─── Input material ───

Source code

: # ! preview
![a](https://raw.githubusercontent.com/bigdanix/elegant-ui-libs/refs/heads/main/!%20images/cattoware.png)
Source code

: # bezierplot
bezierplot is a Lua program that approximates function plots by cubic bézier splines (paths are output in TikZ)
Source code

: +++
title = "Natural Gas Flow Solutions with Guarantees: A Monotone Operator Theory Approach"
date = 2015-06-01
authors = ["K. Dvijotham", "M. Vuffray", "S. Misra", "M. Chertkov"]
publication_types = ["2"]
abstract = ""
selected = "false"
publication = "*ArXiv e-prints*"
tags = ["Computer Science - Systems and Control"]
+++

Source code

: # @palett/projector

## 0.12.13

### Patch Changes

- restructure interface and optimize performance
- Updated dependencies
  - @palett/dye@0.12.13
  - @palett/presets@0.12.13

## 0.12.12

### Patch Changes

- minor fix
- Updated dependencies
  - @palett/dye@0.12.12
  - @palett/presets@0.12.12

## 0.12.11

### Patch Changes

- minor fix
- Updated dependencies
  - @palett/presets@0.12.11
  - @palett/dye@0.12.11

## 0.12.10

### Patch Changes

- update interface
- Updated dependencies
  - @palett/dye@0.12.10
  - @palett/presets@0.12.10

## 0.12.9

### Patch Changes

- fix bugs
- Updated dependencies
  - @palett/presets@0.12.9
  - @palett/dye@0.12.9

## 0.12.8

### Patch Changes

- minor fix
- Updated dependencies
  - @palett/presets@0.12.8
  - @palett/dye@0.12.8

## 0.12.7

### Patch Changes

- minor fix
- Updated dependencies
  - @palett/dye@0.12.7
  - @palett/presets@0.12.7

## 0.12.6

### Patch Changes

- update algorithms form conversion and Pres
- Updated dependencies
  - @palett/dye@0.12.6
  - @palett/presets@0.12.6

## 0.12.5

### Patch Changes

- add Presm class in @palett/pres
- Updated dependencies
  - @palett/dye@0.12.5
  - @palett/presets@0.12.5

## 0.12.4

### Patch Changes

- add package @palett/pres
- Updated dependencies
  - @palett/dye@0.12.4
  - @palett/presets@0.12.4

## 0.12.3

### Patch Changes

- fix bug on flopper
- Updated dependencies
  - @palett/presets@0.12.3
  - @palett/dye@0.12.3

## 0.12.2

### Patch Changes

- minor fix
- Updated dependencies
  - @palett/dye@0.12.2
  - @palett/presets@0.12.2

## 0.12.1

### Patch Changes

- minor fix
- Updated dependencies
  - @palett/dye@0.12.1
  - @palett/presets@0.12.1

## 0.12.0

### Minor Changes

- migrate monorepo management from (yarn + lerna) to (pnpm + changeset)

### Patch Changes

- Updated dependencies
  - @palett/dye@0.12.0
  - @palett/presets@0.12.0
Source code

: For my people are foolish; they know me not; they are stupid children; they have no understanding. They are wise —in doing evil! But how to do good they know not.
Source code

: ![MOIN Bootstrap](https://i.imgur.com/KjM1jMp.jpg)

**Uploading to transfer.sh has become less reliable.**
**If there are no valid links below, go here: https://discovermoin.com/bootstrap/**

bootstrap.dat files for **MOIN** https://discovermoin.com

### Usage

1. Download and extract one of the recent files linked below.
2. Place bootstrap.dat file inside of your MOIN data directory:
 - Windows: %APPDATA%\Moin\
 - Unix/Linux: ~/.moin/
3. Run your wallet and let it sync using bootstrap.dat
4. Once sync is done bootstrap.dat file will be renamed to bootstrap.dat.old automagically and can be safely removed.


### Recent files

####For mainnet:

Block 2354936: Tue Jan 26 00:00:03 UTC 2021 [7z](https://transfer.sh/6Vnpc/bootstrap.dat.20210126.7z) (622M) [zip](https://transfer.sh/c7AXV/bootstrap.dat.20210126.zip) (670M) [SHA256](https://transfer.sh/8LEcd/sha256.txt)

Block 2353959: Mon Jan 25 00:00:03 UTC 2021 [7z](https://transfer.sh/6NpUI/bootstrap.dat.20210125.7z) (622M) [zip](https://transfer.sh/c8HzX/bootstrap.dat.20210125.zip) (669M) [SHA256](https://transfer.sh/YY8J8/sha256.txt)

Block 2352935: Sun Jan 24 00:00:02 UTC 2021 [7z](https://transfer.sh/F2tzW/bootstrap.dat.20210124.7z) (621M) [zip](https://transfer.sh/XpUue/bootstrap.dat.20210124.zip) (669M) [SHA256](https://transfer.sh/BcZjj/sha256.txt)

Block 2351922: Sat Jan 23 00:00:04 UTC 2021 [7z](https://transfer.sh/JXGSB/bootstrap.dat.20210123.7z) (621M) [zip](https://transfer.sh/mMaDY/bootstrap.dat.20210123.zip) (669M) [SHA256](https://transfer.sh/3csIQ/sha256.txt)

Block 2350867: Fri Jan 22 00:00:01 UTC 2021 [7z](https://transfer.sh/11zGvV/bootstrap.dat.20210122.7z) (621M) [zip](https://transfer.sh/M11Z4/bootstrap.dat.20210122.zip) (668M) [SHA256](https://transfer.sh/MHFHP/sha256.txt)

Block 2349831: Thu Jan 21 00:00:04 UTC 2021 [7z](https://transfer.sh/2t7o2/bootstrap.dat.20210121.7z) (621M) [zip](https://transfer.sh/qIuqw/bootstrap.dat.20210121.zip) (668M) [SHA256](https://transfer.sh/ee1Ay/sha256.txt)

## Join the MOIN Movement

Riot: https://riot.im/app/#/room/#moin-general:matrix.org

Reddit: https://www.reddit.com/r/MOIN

───

What the task asks: For each line of the entries that contains the word "below", make a copy.

Problem solution:
**If there are no valid links below, go here: https://discovermoin.com/bootstrap/**
1. Download and extract one of the recent files linked below.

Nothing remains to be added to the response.